In her new book, Imperfect Victims: Criminalized Survivors and the Promise of Abolition Feminism, Maryland Carey Law Professor Leigh Goodmark argues for dismantling the U.S.’s carceral system and reimagining how justice is achieved. This is the only way, she asserts, to protect criminalized survivors of gender-based violence who are incarcerated—brutalized and dehumanized—in alarming numbers.
“Abolition is a big ask,” acknowledges the nationally recognized expert on gender violence and the law. Especially for anti-violence advocates who have worked to make the legal system more responsive to gender-based violence since the 1970s. But, Goodmark points out, greater state intervention in cases of intimate partner violence, rape, sexual assault, and trafficking has led to the arrest, prosecution, conviction, and incarceration of victims, particularly women of color and trans and gender-nonconforming people. “The carceral state, which purports to protect these survivors,” she says, “is, instead, doing them indescribable damage.”

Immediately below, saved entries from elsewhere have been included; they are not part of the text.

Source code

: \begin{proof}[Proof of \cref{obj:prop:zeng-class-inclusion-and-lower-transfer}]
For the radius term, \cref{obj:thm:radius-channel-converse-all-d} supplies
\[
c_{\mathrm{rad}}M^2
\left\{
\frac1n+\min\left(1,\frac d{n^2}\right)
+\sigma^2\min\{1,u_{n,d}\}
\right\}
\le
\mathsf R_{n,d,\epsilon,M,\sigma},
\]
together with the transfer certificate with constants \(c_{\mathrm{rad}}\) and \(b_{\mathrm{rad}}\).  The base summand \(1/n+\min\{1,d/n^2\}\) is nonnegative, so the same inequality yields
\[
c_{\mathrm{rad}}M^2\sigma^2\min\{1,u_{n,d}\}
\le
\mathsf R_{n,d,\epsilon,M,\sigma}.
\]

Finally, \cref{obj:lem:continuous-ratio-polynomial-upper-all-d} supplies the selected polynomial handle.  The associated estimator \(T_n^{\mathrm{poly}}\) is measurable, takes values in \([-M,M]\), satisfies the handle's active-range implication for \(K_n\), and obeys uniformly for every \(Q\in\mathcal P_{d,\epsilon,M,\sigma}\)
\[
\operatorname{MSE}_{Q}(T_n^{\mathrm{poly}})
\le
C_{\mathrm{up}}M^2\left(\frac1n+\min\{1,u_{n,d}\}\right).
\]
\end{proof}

Goodmark knows from firsthand experience gained during a quarter century as a lawyer for survivors of gender violence and trafficking. For the past 10 years, she and her students in the Maryland Carey Law Gender Violence Clinic, have provided direct representation to survivors who are incarcerated. In the book, she draws from the stories of those clients whom she says were “criminalized by survival.” Some were jailed when they resisted testifying against abusive partners. Others are incarcerated after defending themselves against their attackers. Still others are paying the price for acts they were forced into through violence and threats.
The answer, Goodmark concludes, is in abolition feminism, a stance she has grown into over the past several years, as she became increasingly horrified by police violence, prison conditions, mass incarceration, and a system that disproportionally punishes Black individuals. Proponents of abolition feminism submit that the criminal legal system maintains a racist order of social control through violence. They seek to build a new system from the ground up.
The law school community celebrated Goodmark on January 19 at her investiture as the Marjorie Cook Professor of Law. In her remarks, Dean Renée McDonald Hutchins praised Goodmark for "amazing work on behalf of people who have been subjected to unthinkable abuse.” Crowds of students, colleagues, and former clinic clients packed the Ceremonial Courtroom to hear Goodmark’s talk on Imperfect Victims. When she concluded the lecture with the words, “We built the carceral system and we can dismantle it and build something healing in its place,” the audience rose to offer a standing ovation.
As well as being the founding director of the Gender Violence Clinic at Maryland Carey Law, Goodmark teaches courses in family law and gender and the law. She is the author of Decriminalizing Domestic Violence: A Balanced Policy Approach to Intimate Partner Violence and A Troubled Marriage: Domestic Violence and the Legal System and is co-editor of Comparative Perspectives on Gender Violence: Lessons from Efforts Worldwide. Her scholarship has appeared in many prestigious journals, including the Harvard Civil Rights-Civil Liberties Law Review, Harvard Journal of Law and Gender, and Yale Journal on Law and Feminism. She is a graduate of Yale University and Stanford Law School.
Goodmark’s responsibilities also include being co-director of Maryland Carey Law’s renowned Clinical Law Program, a position she has held since 2019. Her investiture kicked off a yearlong celebration of the program, which marks its 50th anniversary in 2023.
Released January 31, Imperfect Victims: Criminalized Survivors and the Promise of Abolition Feminism is available in hardcover, paperback, and e-book from the University of California Press.